BRIEF:
Print the whole listing again, exactly as it stands.

DATA:
++++++++

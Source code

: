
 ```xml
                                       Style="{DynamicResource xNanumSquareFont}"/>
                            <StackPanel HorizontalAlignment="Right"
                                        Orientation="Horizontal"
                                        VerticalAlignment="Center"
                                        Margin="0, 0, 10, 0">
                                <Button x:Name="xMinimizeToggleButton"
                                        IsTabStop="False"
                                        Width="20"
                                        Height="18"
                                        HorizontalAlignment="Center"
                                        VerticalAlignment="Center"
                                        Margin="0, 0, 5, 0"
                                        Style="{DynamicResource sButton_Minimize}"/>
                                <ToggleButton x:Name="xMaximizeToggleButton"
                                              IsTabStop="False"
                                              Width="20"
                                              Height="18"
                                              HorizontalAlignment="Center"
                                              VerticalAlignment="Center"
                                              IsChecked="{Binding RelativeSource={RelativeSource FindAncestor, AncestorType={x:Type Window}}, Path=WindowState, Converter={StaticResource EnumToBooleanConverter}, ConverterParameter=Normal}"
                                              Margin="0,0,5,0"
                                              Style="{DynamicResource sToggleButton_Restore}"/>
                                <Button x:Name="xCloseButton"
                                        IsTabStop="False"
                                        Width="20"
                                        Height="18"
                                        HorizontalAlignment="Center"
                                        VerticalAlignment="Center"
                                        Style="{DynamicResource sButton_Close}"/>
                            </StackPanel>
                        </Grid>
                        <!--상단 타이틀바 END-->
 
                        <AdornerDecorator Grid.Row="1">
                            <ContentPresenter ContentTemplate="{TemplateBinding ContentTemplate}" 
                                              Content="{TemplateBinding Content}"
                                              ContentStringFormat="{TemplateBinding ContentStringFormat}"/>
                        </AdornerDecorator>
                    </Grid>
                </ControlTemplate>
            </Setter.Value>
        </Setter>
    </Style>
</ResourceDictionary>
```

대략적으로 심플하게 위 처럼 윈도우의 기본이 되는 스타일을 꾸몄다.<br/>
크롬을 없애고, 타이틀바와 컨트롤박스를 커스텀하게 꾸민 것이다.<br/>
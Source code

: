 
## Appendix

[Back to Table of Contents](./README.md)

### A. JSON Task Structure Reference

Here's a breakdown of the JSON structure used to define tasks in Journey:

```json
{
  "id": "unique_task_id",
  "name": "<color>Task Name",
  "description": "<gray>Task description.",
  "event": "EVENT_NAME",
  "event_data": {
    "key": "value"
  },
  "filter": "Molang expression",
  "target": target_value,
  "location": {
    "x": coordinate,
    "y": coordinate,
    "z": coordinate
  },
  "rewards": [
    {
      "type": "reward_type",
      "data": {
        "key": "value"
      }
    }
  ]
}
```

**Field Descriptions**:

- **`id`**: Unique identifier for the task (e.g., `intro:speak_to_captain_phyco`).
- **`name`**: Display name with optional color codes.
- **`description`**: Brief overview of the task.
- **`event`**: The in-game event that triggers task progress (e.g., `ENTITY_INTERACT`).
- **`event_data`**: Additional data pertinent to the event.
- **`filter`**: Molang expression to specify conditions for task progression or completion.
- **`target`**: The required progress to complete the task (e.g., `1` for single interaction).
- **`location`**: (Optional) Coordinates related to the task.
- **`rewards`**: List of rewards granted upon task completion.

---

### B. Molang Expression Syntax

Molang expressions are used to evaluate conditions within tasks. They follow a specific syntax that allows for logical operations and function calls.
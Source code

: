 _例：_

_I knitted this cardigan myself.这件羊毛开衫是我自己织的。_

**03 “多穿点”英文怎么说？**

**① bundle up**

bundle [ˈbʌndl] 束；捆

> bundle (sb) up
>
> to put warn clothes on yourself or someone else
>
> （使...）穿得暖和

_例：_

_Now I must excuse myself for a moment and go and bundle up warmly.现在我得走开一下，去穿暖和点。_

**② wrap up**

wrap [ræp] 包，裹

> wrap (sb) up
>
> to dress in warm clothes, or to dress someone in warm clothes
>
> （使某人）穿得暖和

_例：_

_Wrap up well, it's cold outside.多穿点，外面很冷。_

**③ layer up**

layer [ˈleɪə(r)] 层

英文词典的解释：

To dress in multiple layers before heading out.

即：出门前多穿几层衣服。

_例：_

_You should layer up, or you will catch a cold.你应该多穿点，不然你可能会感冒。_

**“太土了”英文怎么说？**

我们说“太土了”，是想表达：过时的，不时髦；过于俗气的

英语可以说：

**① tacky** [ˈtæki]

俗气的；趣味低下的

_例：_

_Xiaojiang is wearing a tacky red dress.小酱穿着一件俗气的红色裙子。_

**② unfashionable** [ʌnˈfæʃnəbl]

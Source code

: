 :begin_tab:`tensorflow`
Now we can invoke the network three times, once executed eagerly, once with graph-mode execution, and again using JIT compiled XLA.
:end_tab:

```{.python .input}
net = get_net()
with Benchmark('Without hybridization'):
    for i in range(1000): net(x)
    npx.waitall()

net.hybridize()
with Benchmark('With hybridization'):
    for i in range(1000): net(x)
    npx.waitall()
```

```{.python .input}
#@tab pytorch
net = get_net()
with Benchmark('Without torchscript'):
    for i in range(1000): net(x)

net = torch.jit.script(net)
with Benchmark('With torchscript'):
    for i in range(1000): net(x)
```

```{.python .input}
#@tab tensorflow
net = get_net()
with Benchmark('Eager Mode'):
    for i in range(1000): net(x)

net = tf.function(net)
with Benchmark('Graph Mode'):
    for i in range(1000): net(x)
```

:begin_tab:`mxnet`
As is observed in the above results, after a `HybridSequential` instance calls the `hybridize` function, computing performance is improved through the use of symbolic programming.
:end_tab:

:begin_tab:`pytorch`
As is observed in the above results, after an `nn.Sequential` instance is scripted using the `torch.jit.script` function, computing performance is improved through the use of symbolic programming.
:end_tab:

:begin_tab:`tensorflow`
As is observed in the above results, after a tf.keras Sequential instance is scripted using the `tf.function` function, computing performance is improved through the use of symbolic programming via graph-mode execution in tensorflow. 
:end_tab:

++++++++

RESPONSE TO THIS EXERCISE:
Source code

:
 ```xml
                                       Style="{DynamicResource xNanumSquareFont}"/>
                            <StackPanel HorizontalAlignment="Right"
                                        Orientation="Horizontal"
                                        VerticalAlignment="Center"
                                        Margin="0, 0, 10, 0">
                                <Button x:Name="xMinimizeToggleButton"
                                        IsTabStop="False"
                                        Width="20"
                                        Height="18"
                                        HorizontalAlignment="Center"
                                        VerticalAlignment="Center"
                                        Margin="0, 0, 5, 0"
                                        Style="{DynamicResource sButton_Minimize}"/>
                                <ToggleButton x:Name="xMaximizeToggleButton"
                                              IsTabStop="False"
                                              Width="20"
                                              Height="18"
                                              HorizontalAlignment="Center"
                                              VerticalAlignment="Center"
                                              IsChecked="{Binding RelativeSource={RelativeSource FindAncestor, AncestorType={x:Type Window}}, Path=WindowState, Converter={StaticResource EnumToBooleanConverter}, ConverterParameter=Normal}"
                                              Margin="0,0,5,0"
                                              Style="{DynamicResource sToggleButton_Restore}"/>
                                <Button x:Name="xCloseButton"
                                        IsTabStop="False"
                                        Width="20"
                                        Height="18"
                                        HorizontalAlignment="Center"
                                        VerticalAlignment="Center"
                                        Style="{DynamicResource sButton_Close}"/>
                            </StackPanel>
                        </Grid>
                        <!--상단 타이틀바 END-->
 
                        <AdornerDecorator Grid.Row="1">
                            <ContentPresenter ContentTemplate="{TemplateBinding ContentTemplate}" 
                                              Content="{TemplateBinding Content}"
                                              ContentStringFormat="{TemplateBinding ContentStringFormat}"/>
                        </AdornerDecorator>
                    </Grid>
                </ControlTemplate>
            </Setter.Value>
        </Setter>
    </Style>
</ResourceDictionary>
```

대략적으로 심플하게 위 처럼 윈도우의 기본이 되는 스타일을 꾸몄다.<br/>
크롬을 없애고, 타이틀바와 컨트롤박스를 커스텀하게 꾸민 것이다.<br/>
Source code

: 
## Appendix

[Back to Table of Contents](./README.md)

### A. JSON Task Structure Reference

Here's a breakdown of the JSON structure used to define tasks in Journey:

```json
{
  "id": "unique_task_id",
  "name": "<color>Task Name",
  "description": "<gray>Task description.",
  "event": "EVENT_NAME",
  "event_data": {
    "key": "value"
  },
  "filter": "Molang expression",
  "target": target_value,
  "location": {
    "x": coordinate,
    "y": coordinate,
    "z": coordinate
  },
  "rewards": [
    {
      "type": "reward_type",
      "data": {
        "key": "value"
      }
    }
  ]
}
```

**Field Descriptions**:

- **`id`**: Unique identifier for the task (e.g., `intro:speak_to_captain_phyco`).
- **`name`**: Display name with optional color codes.
- **`description`**: Brief overview of the task.
- **`event`**: The in-game event that triggers task progress (e.g., `ENTITY_INTERACT`).
- **`event_data`**: Additional data pertinent to the event.
- **`filter`**: Molang expression to specify conditions for task progression or completion.
- **`target`**: The required progress to complete the task (e.g., `1` for single interaction).
- **`location`**: (Optional) Coordinates related to the task.
- **`rewards`**: List of rewards granted upon task completion.

---

### B. Molang Expression Syntax

Molang expressions are used to evaluate conditions within tasks. They follow a specific syntax that allows for logical operations and function calls.
Source code

: _例：_

_I knitted this cardigan myself.这件羊毛开衫是我自己织的。_

**03 “多穿点”英文怎么说？**

**① bundle up**

bundle [ˈbʌndl] 束；捆

> bundle (sb) up
>
> to put warn clothes on yourself or someone else
>
> （使...）穿得暖和

_例：_

_Now I must excuse myself for a moment and go and bundle up warmly.现在我得走开一下，去穿暖和点。_

**② wrap up**

wrap [ræp] 包，裹

> wrap (sb) up
>
> to dress in warm clothes, or to dress someone in warm clothes
>
> （使某人）穿得暖和

_例：_

_Wrap up well, it's cold outside.多穿点，外面很冷。_

**③ layer up**

layer [ˈleɪə(r)] 层

英文词典的解释：

To dress in multiple layers before heading out.

即：出门前多穿几层衣服。

_例：_

_You should layer up, or you will catch a cold.你应该多穿点，不然你可能会感冒。_

**“太土了”英文怎么说？**

我们说“太土了”，是想表达：过时的，不时髦；过于俗气的

英语可以说：

**① tacky** [ˈtæki]

俗气的；趣味低下的

_例：_

_Xiaojiang is wearing a tacky red dress.小酱穿着一件俗气的红色裙子。_

**② unfashionable** [ʌnˈfæʃnəbl]

Source code

: :begin_tab:`tensorflow`
Now we can invoke the network three times, once executed eagerly, once with graph-mode execution, and again using JIT compiled XLA.
:end_tab:

```{.python .input}
net = get_net()
with Benchmark('Without hybridization'):
    for i in range(1000): net(x)
    npx.waitall()

net.hybridize()
with Benchmark('With hybridization'):
    for i in range(1000): net(x)
    npx.waitall()
```

```{.python .input}
#@tab pytorch
net = get_net()
with Benchmark('Without torchscript'):
    for i in range(1000): net(x)

net = torch.jit.script(net)
with Benchmark('With torchscript'):
    for i in range(1000): net(x)
```

```{.python .input}
#@tab tensorflow
net = get_net()
with Benchmark('Eager Mode'):
    for i in range(1000): net(x)

net = tf.function(net)
with Benchmark('Graph Mode'):
    for i in range(1000): net(x)
```

:begin_tab:`mxnet`
As is observed in the above results, after a `HybridSequential` instance calls the `hybridize` function, computing performance is improved through the use of symbolic programming.
:end_tab:

:begin_tab:`pytorch`
As is observed in the above results, after an `nn.Sequential` instance is scripted using the `torch.jit.script` function, computing performance is improved through the use of symbolic programming.
:end_tab:

:begin_tab:`tensorflow`
As is observed in the above results, after a tf.keras Sequential instance is scripted using the `tf.function` function, computing performance is improved through the use of symbolic programming via graph-mode execution in tensorflow. 
:end_tab:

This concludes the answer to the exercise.